Ce n’est en rien une lettre insolente, encore moins une déclaration de guerre.

Pourtant les événements allaient se précipiter.

 

 

LES INCIDENTS SE MULTIPLIENT

 

En 1825, le dey avait promis au représentant français de ne pas s’en prendre aux vaisseaux des Etats de l’Eglise – ceux-ci étaient placés sous la protection de la France. Mais dans le cours de l’année 1826, les corsaires d’Alger s’emparèrent de plusieurs vaisseaux des Etats du pape (bien que ceux-ci battaient drapeau français semble-t-il, par précaution supplémentaire). Il semble que les corsaires algériens aient capturé ces vaisseaux aux approches de Civitta-Vecchia – c’est à dire qu’il ne s’agissait pas du tout de vaisseaux approchant  les côtes algériennes. Deval fut chargé de protester officiellement*.

                                                                    * Notons ici pour mémoire que le comte de Laborde, très hostile à Deval, lui reproche d’avoir violé une disposition d’une ordonnance de l’Ancien régime encore en vigueur (selon lui) qui interdisait à un consul d’ intervenir en faveur d’une puissance tierce (ici l’Etat pontifical). C’est un reproche d’autant plus incompréhensible que Deval agissait en conformité avec son ministre et la politique du gouvernement. Il est probable que le texte de 1781 cité par Laborde interdisait les interventions personnelles des consuls. Il ne les dispensait pas d’obéir à leurs instructions ministérielles (Laborde accuse aussi le ministre d’avoir violé le texte en question !) On est étonné de voir Julien prendre au sérieux un tel argument.

 

De plus des vaisseaux français furent aussi arraisonnés par les navires algériens. Ce fut le cas de La Conception et du Gustave, des navires qui faisaient la liaison entre la Corse et Toulon.

Pour les dirigeants d’Alger il s’agissait de simples contrôles, pour les dirigeants français de mesures vexatoires accompagnées d’actes de brigandage. Qui pourrait vraiment trancher aujourd’hui ?
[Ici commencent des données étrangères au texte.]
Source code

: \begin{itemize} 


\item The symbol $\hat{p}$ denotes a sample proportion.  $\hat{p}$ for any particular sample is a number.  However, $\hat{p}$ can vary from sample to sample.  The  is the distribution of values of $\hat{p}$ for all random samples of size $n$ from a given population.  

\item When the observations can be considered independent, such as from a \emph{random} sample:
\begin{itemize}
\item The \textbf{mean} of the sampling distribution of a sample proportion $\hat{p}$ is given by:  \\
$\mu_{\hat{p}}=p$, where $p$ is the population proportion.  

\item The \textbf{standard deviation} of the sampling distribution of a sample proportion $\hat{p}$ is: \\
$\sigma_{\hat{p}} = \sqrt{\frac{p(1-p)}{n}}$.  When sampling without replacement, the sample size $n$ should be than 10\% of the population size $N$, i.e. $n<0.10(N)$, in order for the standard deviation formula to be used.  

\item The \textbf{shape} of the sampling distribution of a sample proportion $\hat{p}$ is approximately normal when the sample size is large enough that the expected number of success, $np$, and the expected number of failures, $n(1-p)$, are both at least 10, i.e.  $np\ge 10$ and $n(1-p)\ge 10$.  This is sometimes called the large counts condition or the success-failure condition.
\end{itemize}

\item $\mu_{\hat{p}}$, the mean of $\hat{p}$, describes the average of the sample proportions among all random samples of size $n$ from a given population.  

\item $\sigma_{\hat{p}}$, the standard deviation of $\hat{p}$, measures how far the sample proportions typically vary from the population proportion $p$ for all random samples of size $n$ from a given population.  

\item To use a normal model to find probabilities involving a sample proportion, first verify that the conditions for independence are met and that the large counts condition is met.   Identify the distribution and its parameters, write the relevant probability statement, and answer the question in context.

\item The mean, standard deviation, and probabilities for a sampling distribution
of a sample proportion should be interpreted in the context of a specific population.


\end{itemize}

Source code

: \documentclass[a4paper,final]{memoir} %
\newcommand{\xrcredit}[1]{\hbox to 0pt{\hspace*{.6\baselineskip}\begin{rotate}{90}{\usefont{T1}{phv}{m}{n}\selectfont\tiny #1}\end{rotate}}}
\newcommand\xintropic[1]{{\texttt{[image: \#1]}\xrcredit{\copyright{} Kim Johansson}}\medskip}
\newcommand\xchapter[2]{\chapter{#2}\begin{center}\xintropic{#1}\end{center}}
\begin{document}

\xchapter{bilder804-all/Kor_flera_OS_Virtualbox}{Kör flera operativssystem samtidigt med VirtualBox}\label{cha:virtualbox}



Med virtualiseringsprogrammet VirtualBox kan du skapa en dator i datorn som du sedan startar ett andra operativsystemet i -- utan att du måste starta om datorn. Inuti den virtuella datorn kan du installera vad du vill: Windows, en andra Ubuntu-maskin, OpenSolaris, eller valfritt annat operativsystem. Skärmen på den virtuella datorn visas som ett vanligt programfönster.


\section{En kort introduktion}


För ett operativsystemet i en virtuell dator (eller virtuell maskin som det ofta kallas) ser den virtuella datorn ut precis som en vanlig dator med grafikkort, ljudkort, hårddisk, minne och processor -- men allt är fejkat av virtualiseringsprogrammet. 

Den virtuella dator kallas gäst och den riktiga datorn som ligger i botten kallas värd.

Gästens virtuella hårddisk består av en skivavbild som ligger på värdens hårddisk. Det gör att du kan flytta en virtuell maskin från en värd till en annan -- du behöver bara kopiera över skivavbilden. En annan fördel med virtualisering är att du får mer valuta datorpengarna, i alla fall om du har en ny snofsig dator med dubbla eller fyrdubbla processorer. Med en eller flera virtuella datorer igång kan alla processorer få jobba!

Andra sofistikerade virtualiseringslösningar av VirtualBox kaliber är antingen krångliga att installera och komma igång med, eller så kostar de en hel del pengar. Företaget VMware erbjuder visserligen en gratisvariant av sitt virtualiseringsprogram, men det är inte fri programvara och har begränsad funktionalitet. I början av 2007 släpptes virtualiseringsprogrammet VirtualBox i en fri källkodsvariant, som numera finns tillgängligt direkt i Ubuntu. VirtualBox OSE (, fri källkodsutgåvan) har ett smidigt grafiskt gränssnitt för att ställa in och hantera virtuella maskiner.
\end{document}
Sur un site probablement algérien (Histoire de l'Islam et des Musulmans, https://alfutuhat.com/histoire/Barbaresques/mb31.html), on lit : « Deux navires français (...) furent arrêtés et visités par la marine algérienne conformément aux clauses des traités signés. Aucun incident ne fut provoqué par l’opération. Le message du commandant de la marine à Toulon, adressé à Marseille, ne laissait rien percevoir de répréhensible dans le comportement des Raïs: « Je suis informé, dit l’officier, qu’un des bateaux poste de la Corse, « Le Gustave, » a été visité par une division algérienne qui paraît avoir établi sa croisière des côtes d’Espagne aux côtes d’Italie et qui a annoncé avoir reçu l’ordre de visiter tous les bâtiments de quelque nation qu’ils soient, afin de s’assurer s’ils n’ont pas de Grecs à bord. La visite qu’à reçue « Le Gustave » a été faite, avec tous les procédés convenables, mais comme elle doit occasionner, à ce bâtiment, une quarantaine assez longue*, j’ai cru devoir vous en donner avis.. » On notera le motif de ces visites, vérifier qu’il n’y avait pas de Grec à bord, à un moment où les Grecs étaient en insurrection contre l’empire ottoman et qu’Alger, en fidèle vassal, apportait son concours à l’empire. Si on avait trouvé des Grecs à bord, quel aurait été leur sort ?

Sur les actes commis durant la visite du navire français, l'information de l'officier cité était-elle exacte ? On sait que les commandants des deux navires français produisirent des rapports se plaignant des exactions des Algériens.

                                                                             «  ... à cette époque, par suite des craintes qu'inspirait la peste, tout navire entré en contact avec les Barbaresques était tenu de subir une quarantaine extrêmement préjudiciable » (Edgard Le Marchand, L'Europe et la Conquête d'Alger,1913).

 

La position française était bien différente de ce que laisse penser le site algérien précité : « Ce fut aussi à cette époque que les Algériens commencèrent à exiger des capitaines do nos navires marchands qu'ils rencontraient en mer, de venir sur leur bord pour la vérification de leurs expéditions, ce qui était directement contraire au traité de 1719 : il arriva que, tandis que le capitaine du bâtiment français La Conception laissait ainsi identifier ses papiers à bord d'un armement algérien, son propre navire reçut la visite d'hommes détachés par le corsaire, qui enlevèrent des caisses, de I'argent et les autres objets qu'ils trouvèrent à leur convenance. » (Manifeste concernant l’expédition d'Alger, publié dans le Moniteur universel (journal officiel du gouvernement français) en date du 20 avril 1830 - il s'agit de l'explication officielle des raisons de l'expédition).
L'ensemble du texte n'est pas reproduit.